My official starting weight was 262. Today I'm at 255.4. My overall GOAL weight is 135.
So.. only 120.4lbs left to lose! yay! I'm ready to start my journey as a BIG LOSER!

Saturday, October 11, 2014

The beginning...

Recently I decided to embark on a journey that will forever change my life. I made the decision to undergo a Vertical Sleeve Gastrectomy also known as VSG or Gastric Sleeve surgery. I made this decision not only because I have struggled with my weight all of my teenage years and all of my adult life, but because I was tired of being unhappy with myself. So before any more time can be wasted on failed attempts, I made this decision to become a better version of me.

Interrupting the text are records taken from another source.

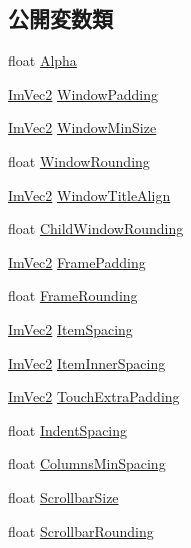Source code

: \subsection*{公開変数類}
\begin{DoxyCompactItemize}
\item 
float \mbox{\hyperlink{struct_im_gui_style_a993312606e9dcb7ca165245150a4da72}{Alpha}}
\item 
\mbox{\hyperlink{struct_im_vec2}{Im\+Vec2}} \mbox{\hyperlink{struct_im_gui_style_a37f156b53e6dcc99ff57366ceafe8b50}{Window\+Padding}}
\item 
\mbox{\hyperlink{struct_im_vec2}{Im\+Vec2}} \mbox{\hyperlink{struct_im_gui_style_a060b2f743a086d0f0fee4cd5b3f372d4}{Window\+Min\+Size}}
\item 
float \mbox{\hyperlink{struct_im_gui_style_acd902c2ab4b53d4bb0f64da608320894}{Window\+Rounding}}
\item 
\mbox{\hyperlink{struct_im_vec2}{Im\+Vec2}} \mbox{\hyperlink{struct_im_gui_style_a3fc57a15ab8f206045f1e5dfccd8b2e7}{Window\+Title\+Align}}
\item 
float \mbox{\hyperlink{struct_im_gui_style_a4c7010149e61a5d2d954710f9f22b767}{Child\+Window\+Rounding}}
\item 
\mbox{\hyperlink{struct_im_vec2}{Im\+Vec2}} \mbox{\hyperlink{struct_im_gui_style_af58dc4e954ac95fdb3b0df8efb2fa564}{Frame\+Padding}}
\item 
float \mbox{\hyperlink{struct_im_gui_style_a15402cededdef985487e986ccce73ad2}{Frame\+Rounding}}
\item 
\mbox{\hyperlink{struct_im_vec2}{Im\+Vec2}} \mbox{\hyperlink{struct_im_gui_style_a6bc07d81e049cd75e86e6b3753c0da4a}{Item\+Spacing}}
\item 
\mbox{\hyperlink{struct_im_vec2}{Im\+Vec2}} \mbox{\hyperlink{struct_im_gui_style_a1a12021be99583fb491cff2df75d1ae1}{Item\+Inner\+Spacing}}
\item 
\mbox{\hyperlink{struct_im_vec2}{Im\+Vec2}} \mbox{\hyperlink{struct_im_gui_style_ab518a0a67df8f14765acc491d7b460f4}{Touch\+Extra\+Padding}}
\item 
float \mbox{\hyperlink{struct_im_gui_style_a32ea292dee2b4e178a227acacd061921}{Indent\+Spacing}}
\item 
float \mbox{\hyperlink{struct_im_gui_style_a8fed04481e1d75bb95c97819f545e2ba}{Columns\+Min\+Spacing}}
\item 
float \mbox{\hyperlink{struct_im_gui_style_a96623380e624d2f2ec207449e700a226}{Scrollbar\+Size}}
\item 
float \mbox{\hyperlink{struct_im_gui_style_a00efbadb1ad7daa0ee7384864b147d71}{Scrollbar\+Rounding}}

\end{DoxyCompactItemize}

My surgery is fast approaching. 6 more days! eek! and I'm on my 3rd day of the dreaded pre-op liquid diet and let me tell you.. day 1 I thought I was going to crack! I was emotional, hungry. Starving! but thanks to a much needed very large bottle of water with a can of chicken broth and the encouragement of my boyfriend and mother, I made it through. Day 2 was hard but not AS hard as day 1. I woke up feeling starved! so my boyfriend got up and brought me a protein shake. About 10 minutes after finishing I felt like a new person!

Today, Day 3 has been the best. My body doesn't feel its in shock as it did compared to day 1 and 2. It's still hard but I don't feel as cranky as I did the past 2 days, but I do feel a bit emotional today. Ever since I made the VSG decision I've been riding this roller coaster ride of emotions. One day I feel like wonder woman, I can do this and nothing and nobody can stop me! The next day I'm a puddle, questioning my decision and thinking of all the possible things that could go wrong. It's been crazy! But as I explore forums and other blogs I am relieved, thank goodness, that I'm not the only one who rides this crazy train.

Over all, I'm happy with my decision and look forward to my future and can't wait to look back on my journey and see how far I've come and how much further I'll be able to go.